** Instructions for the task **
When you find the word "synthetic" in a line of the entries, please copy the whole line.

Records from a data collection:

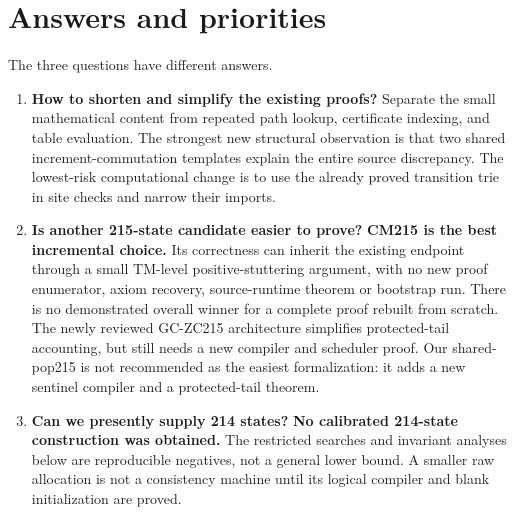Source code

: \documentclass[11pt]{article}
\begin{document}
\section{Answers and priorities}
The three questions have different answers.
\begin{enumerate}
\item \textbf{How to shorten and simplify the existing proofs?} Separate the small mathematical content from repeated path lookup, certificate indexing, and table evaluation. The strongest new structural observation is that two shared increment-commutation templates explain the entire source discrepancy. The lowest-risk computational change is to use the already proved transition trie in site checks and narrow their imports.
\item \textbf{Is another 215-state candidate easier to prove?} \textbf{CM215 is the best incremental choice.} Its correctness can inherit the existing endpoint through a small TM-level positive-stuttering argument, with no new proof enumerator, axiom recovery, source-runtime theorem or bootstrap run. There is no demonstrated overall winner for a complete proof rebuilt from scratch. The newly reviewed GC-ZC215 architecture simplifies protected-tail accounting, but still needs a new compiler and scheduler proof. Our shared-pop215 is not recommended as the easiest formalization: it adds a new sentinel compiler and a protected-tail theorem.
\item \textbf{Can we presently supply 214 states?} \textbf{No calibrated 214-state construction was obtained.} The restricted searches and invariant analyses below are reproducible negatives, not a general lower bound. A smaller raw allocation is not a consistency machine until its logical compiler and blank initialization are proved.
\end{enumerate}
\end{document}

...

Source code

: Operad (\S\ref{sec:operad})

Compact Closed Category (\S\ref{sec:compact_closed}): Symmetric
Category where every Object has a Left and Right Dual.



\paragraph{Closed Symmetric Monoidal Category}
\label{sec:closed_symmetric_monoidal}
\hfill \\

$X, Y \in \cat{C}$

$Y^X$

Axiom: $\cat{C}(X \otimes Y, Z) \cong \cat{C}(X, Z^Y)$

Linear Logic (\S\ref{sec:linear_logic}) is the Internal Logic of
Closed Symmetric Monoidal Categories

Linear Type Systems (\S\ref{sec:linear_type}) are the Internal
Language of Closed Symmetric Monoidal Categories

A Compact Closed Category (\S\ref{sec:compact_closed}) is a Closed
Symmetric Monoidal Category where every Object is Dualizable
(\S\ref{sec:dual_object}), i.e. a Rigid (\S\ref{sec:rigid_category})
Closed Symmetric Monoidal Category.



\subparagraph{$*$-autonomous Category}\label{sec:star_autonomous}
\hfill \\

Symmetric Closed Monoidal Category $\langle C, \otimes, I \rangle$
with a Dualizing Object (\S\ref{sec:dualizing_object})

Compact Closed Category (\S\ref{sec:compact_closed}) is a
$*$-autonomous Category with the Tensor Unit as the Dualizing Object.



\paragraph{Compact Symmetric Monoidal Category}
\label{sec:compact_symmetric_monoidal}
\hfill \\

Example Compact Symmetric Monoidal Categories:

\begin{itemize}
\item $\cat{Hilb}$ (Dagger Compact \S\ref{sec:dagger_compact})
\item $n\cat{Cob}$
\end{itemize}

* * *

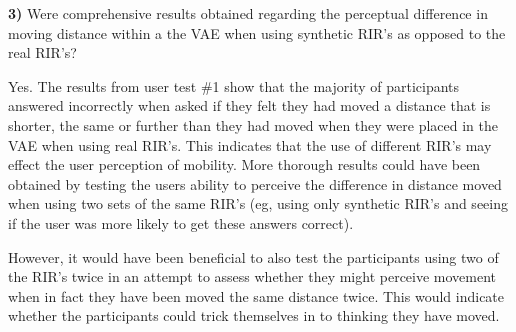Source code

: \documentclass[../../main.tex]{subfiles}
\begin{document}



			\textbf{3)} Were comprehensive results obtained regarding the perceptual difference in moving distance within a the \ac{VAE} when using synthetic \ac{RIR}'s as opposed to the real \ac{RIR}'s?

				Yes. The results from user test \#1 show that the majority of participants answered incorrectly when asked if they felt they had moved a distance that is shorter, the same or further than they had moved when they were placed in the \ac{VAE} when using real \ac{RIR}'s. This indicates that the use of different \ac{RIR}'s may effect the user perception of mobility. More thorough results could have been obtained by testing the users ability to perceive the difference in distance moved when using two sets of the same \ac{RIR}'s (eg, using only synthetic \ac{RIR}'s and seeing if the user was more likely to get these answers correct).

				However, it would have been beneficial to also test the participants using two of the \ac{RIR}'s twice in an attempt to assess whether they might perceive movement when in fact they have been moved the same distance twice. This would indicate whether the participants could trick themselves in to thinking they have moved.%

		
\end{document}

** Answer section **
			\textbf{3)} Were comprehensive results obtained regarding the perceptual difference in moving distance within a the \ac{VAE} when using synthetic \ac{RIR}'s as opposed to the real \ac{RIR}'s?
				Yes. The results from user test \#1 show that the majority of participants answered incorrectly when asked if they felt they had moved a distance that is shorter, the same or further than they had moved when they were placed in the \ac{VAE} when using real \ac{RIR}'s. This indicates that the use of different \ac{RIR}'s may effect the user perception of mobility. More thorough results could have been obtained by testing the users ability to perceive the difference in distance moved when using two sets of the same \ac{RIR}'s (eg, using only synthetic \ac{RIR}'s and seeing if the user was more likely to get these answers correct).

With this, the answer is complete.